The prescribing information for Victoza includes a Boxed Warning to advise health care professionals and patients about the increased risk of thyroid C-cell tumors. For this reason, patients who have had, or have family members who have ever had medullary thyroid carcinoma (MTC) should not use Victoza, nor should patients who have an endocrine system condition called multiple endocrine neoplasia syndrome type 2 (MEN 2). In addition, people who have a prior serious hypersensitivity reaction to Victoza or any of the product components should not use Victoza. Victoza also carries warnings about pancreatitis, Victoza pen sharing, hypoglycemia when used in conjunction with certain other drugs known to cause hypoglycemia including insulin and sulfonylurea, renal impairment or kidney failure, hypersensitivity and acute gallbladder disease. The most common side effects are nausea, diarrhea, vomiting, decreased appetite, indigestion and constipation.
The FDA granted this application Priority Review.

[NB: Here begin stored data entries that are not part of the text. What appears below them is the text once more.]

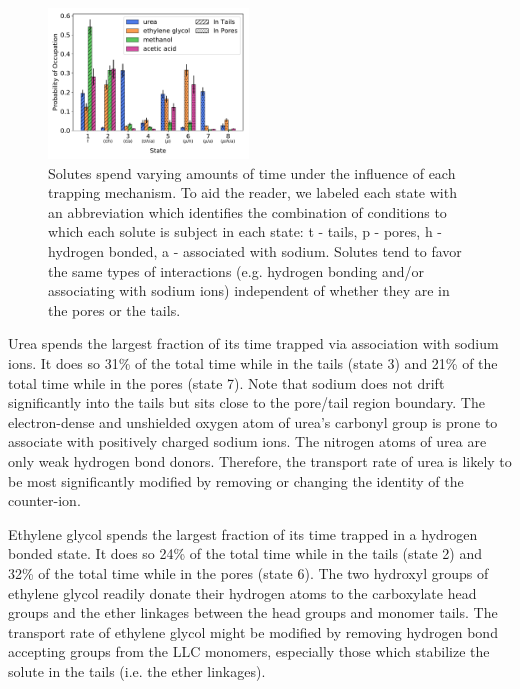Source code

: \documentclass[aps,pre,preprint,groupedaddress,longbibliography]{revtex4-2}
\begin{document}
  \begin{figure}
  \centering
  \includegraphics[width=0.475\textwidth]{state_probabilities.pdf}
  \caption{Solutes spend varying amounts of time under the influence of each
	  trapping mechanism. To aid the reader, we labeled each state with an
	  abbreviation which identifies the combination of conditions to which
	  each solute is subject in each state: t - tails, p - pores, h -
	  hydrogen bonded, a - associated with sodium. Solutes tend to favor
	  the same types of interactions (e.g. hydrogen bonding and/or
	  associating with sodium ions) independent of whether they are in the
	  pores or the tails.}\label{fig:state_probabilities}
  \end{figure}

  Urea spends the largest fraction of its time trapped via association with
  sodium ions. It does so 31\% of the total time while in the tails (state 3)
  and 21\% of the total time while in the pores (state 7). Note that sodium
  does not drift significantly into the tails but sits close to the pore/tail
  region boundary. The electron-dense and unshielded oxygen atom of urea's
  carbonyl group is prone to associate with positively charged sodium ions. The
  nitrogen atoms of urea are only weak hydrogen bond donors. Therefore, the
  transport rate of urea is likely to be most significantly modified by
  removing or changing the identity of the counter-ion.
  
  Ethylene glycol spends the largest fraction of its time trapped in a hydrogen
  bonded state. It does so 24\% of the total time while in the tails (state 2)
  and 32\% of the total time while in the pores (state 6). The two hydroxyl
  groups of ethylene glycol readily donate their hydrogen atoms to the
  carboxylate head groups and the ether linkages between the head groups and
  monomer tails. The transport rate of ethylene glycol might be modified by
  removing hydrogen bond accepting groups from the LLC monomers, especially
  those which stabilize the solute in the tails (i.e. the ether linkages). 
  
\end{document}
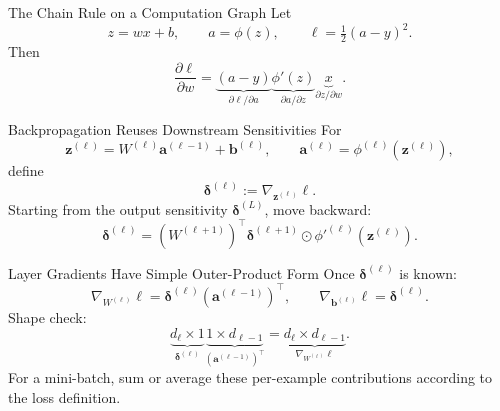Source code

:\documentclass[10pt,aspectratio=169]{ntuabeamer}
\begin{document}
\begin{frame}{The Chain Rule on a Computation Graph}
  Let
  \[
    z=wx+b,\qquad a=\phi(z),\qquad \ell=\tfrac12(a-y)^2.
  \]
  Then
  \[
    \frac{\partial\ell}{\partial w}
    =\underbrace{(a-y)}_{\partial\ell/\partial a}
     \underbrace{\phi'(z)}_{\partial a/\partial z}
     \underbrace{x}_{\partial z/\partial w}.
  \]
  \begin{center}
  \end{center}
\end{frame}

\begin{frame}{Backpropagation Reuses Downstream Sensitivities}
  For
  \[
    \mathbf z^{(\ell)}=W^{(\ell)}\mathbf a^{(\ell-1)}+\mathbf b^{(\ell)},
    \qquad
    \mathbf a^{(\ell)}=\phi^{(\ell)}(\mathbf z^{(\ell)}),
  \]
  define
  \[
    \boldsymbol\delta^{(\ell)}
    :=\nabla_{\mathbf z^{(\ell)}}\ell.
  \]
  Starting from the output sensitivity $\boldsymbol\delta^{(L)}$, move backward:
  \[
    \boldsymbol\delta^{(\ell)}=
    \left(W^{(\ell+1)}\right)^\top\boldsymbol\delta^{(\ell+1)}
    \odot \phi'^{(\ell)}(\mathbf z^{(\ell)}).
  \]
\end{frame}

\begin{frame}{Layer Gradients Have Simple Outer-Product Form}
  Once $\boldsymbol\delta^{(\ell)}$ is known:
  \[
    \nabla_{W^{(\ell)}}\ell
    =\boldsymbol\delta^{(\ell)}
      \left(\mathbf a^{(\ell-1)}\right)^\top,
    \qquad
    \nabla_{\mathbf b^{(\ell)}}\ell
    =\boldsymbol\delta^{(\ell)}.
  \]
  Shape check:
  \[
    \underbrace{d_\ell\times1}_{\boldsymbol\delta^{(\ell)}}
    \underbrace{1\times d_{\ell-1}}_{(\mathbf a^{(\ell-1)})^\top}
    =
    \underbrace{d_\ell\times d_{\ell-1}}_{\nabla_{W^{(\ell)}}\ell}.
  \]
  For a mini-batch, sum or average these per-example contributions according to the loss definition.
\end{frame}
\end{document}
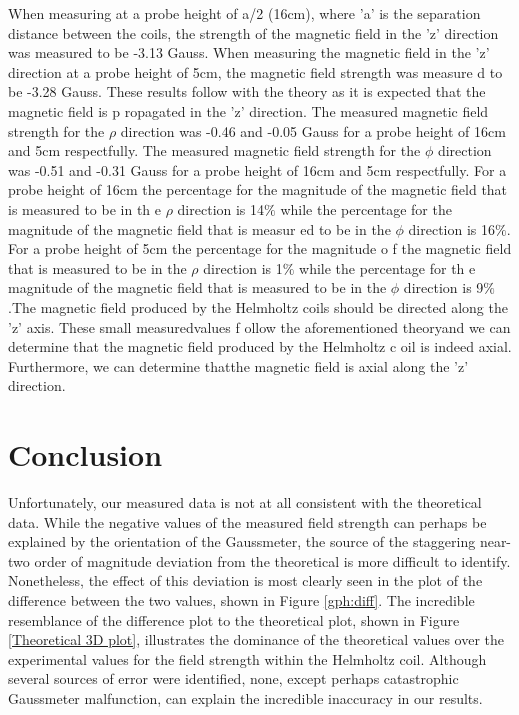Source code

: \documentclass[a4paper]{article}
\begin{document}
\qq When measuring at a probe height of a/2 (16cm), where 'a' is the separation
distance between the coils, the strength of the magnetic field in the 'z'
direction was measured to be -3.13 Gauss. When measuring the magnetic field in
the 'z' direction at a probe height of 5cm, the magnetic field strength was
measure d to be -3.28 Gauss. These results follow with the theory as it is
expected that the magnetic field is p ropagated in the 'z' direction. The
measured magnetic field strength for the $\rho$ direction was -0.46 and -0.05
Gauss for a probe height of 16cm and 5cm respectfully. The measured magnetic
field strength for the $\phi$ direction was -0.51 and -0.31 Gauss for a probe
height of 16cm and 5cm respectfully. For a probe height of 16cm the percentage
for the magnitude of the magnetic field that is measured to be in th e $\rho$
direction is 14$\%$ while the percentage for the magnitude of the magnetic field
that is measur ed to be in the $\phi$ direction is 16$\%$. For a probe height of
5cm the percentage for the magnitude o f the magnetic field that is measured to
be in the $\rho$ direction is 1$\%$ while the percentage for th e magnitude of
the magnetic field that is measured to be in the $\phi$ direction is 9$\%$.The
magnetic field produced by the Helmholtz coils should be directed along the 'z'
axis. These small measuredvalues f ollow the aforementioned theoryand we can
determine that the magnetic field produced by the Helmholtz c oil is indeed
axial. Furthermore, we can determine thatthe magnetic field is axial along the
'z' direction.

\section{Conclusion}
\qq Unfortunately, our measured data is not at all consistent with the
theoretical data. While the negative values of the measured field strength can
perhaps be explained by the orientation of the Gaussmeter, the source of the
staggering near-two order of magnitude deviation from the theoretical is more
difficult to identify. Nonetheless, the effect of this deviation is most
clearly seen in the plot of the difference between the two values, shown in
Figure \ref{gph:diff}. The incredible resemblance of the difference plot to the
theoretical plot, shown in Figure \ref{Theoretical 3D plot}, illustrates the
dominance of the theoretical values over the experimental values for the field
strength within the Helmholtz coil. Although several sources of error were
identified, none, except perhaps catastrophic Gaussmeter malfunction, can
explain the incredible inaccuracy in our results.
\end{document}
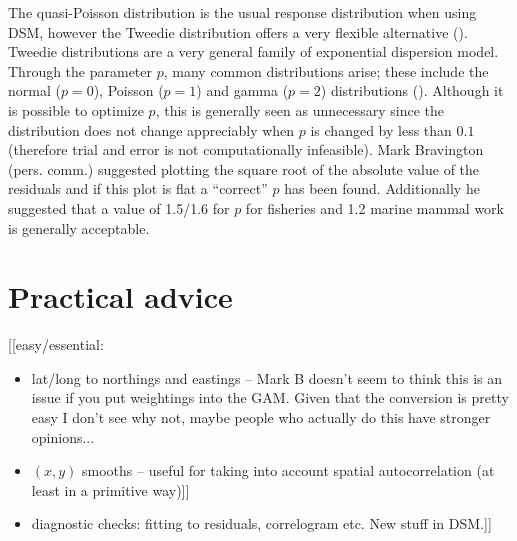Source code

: \documentclass[a4paper,12pt]{article}
\begin{document}
The quasi-Poisson distribution is the usual response distribution when using DSM, however the Tweedie distribution offers a very flexible alternative (\cite{Candy:2004tb}). Tweedie distributions are a very general family of exponential dispersion model. Through the parameter $p$, many common distributions arise; these include the normal ($p=0$), Poisson ($p=1$) and gamma ($p=2$) distributions (\cite{Jorgensen:1987vg}). Although it is possible to optimize $p$, this is generally seen as unnecessary since the distribution does not change appreciably when $p$ is changed by less than $0.1$ (therefore trial and error is not computationally infeasible). Mark Bravington (pers. comm.) suggested plotting the square root of the absolute value of the residuals and if this plot is flat a ``correct'' $p$ has been found. Additionally he suggested that a value of 1.5/1.6 for $p$ for fisheries and 1.2 marine mammal work is generally acceptable.


\section*{Practical advice}
\label{s:practical}

[[easy/essential:
\begin{itemize}
\item lat/long to northings and eastings -- Mark B doesn't seem to think this is an issue if you put weightings into the GAM. Given that the conversion is pretty easy I don't see why not, maybe people who actually do this have stronger opinions...
\item $(x,y)$ smooths -- useful for taking into account spatial autocorrelation (at least in a primitive way)]]
\item diagnostic checks: fitting to residuals, correlogram etc. New stuff in DSM.]]
\end{itemize}
%
%
\end{document}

The approval of Victoza was granted to Novo Nordisk.
The FDA, an agency within the U.S. Department of Health and Human Services, protects the public health by assuring the safety, effectiveness, and security of human and veterinary drugs, vaccines and other biological products for human use, and medical devices. The agency also is responsible for the safety and security of our nation’s food supply, cosmetics, dietary supplements, products that give off electronic radiation, and for regulating tobacco products.